Reach new heights: The new “gold standard” that precisely characterizes protein stability
How does a technology for characterizing protein stability achieve a “gold standard” reputation? By delivering results that matter. Researchers demand a tool that they can rely on and trust to give them the most accurate results about the stability of their protein.
Prometheus was introduced in 2015 to look at protein stability in a label-free way and uses only a tiny amount of sample. Since its inception, the adoption of the system has exponentially grown each year. There’s a reason for that: It’s been wholeheartedly embraced by the research community.

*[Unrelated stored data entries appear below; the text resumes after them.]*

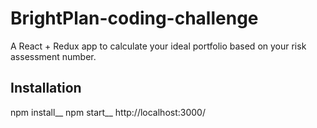 # BrightPlan-coding-challenge
A React + Redux app to calculate your ideal portfolio based on your risk assessment number.

## Installation

npm install__
npm start__
http://localhost:3000/

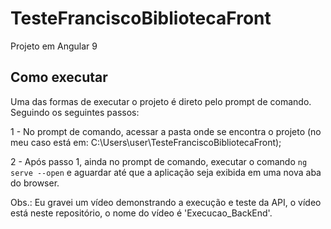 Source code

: # TesteFranciscoBibliotecaFront
Projeto em Angular 9

## Como executar

Uma das formas de executar o projeto é direto pelo prompt de comando. Seguindo os seguintes passos:

  1 - No prompt de comando, acessar a pasta onde se encontra o projeto (no meu caso está em: C:\Users\user\TesteFranciscoBibliotecaFront);
  
  2 - Após passo 1, ainda no prompt de comando, executar o comando `ng serve --open` e aguardar até que a aplicação seja exibida em uma nova aba do browser.
  
Obs.: Eu gravei um vídeo demonstrando a execução e teste da API, o vídeo está neste repositório, o nome do vídeo é 'Execucao_BackEnd'.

Prometheus characterizes thermal and chemical unfolding, refolding and aggregation with previously unavailable degrees of precision, all in one system. It characterizes any protein — antibodies, enzymes, membrane proteins, and so much more. Researchers use Prometheus to optimize their assays and determine the best conditions to keep their proteins stable.
Researchers traditionally use Differential Scanning Calorimetry, or DSC, instruments to monitor protein stability. The drawbacks of DSC include the need for large amounts of sample and large blocks of time required to run an experiment. Prometheus uses only microliter amounts of material and can run as many as 48 samples within 70 minutes. With Prometheus, test one, or up to 1,536 samples, in a single experiment.
Another commonly used method to examine protein stability, Differential Scanning Fluorimetry, or DSF, requires the use of a labeling dye to get a readout. The presence of dye can impact analysis, but Prometheus works dye-free.
How do ions, buffers, pHs and salts affect unfolding? What is the optimal storage technique? Prometheus has the answers and yields precise unfolding temperatures for (Tm and Tonset), critical denaturant concentrations (Cm), free folding energy (ΔG and ΔΔG), and aggregation results (Tagg).
“Gold standard” is not an overused marketing blurb here — it’s a declaration by scientists that demand the most precise characterization of their protein’s stability.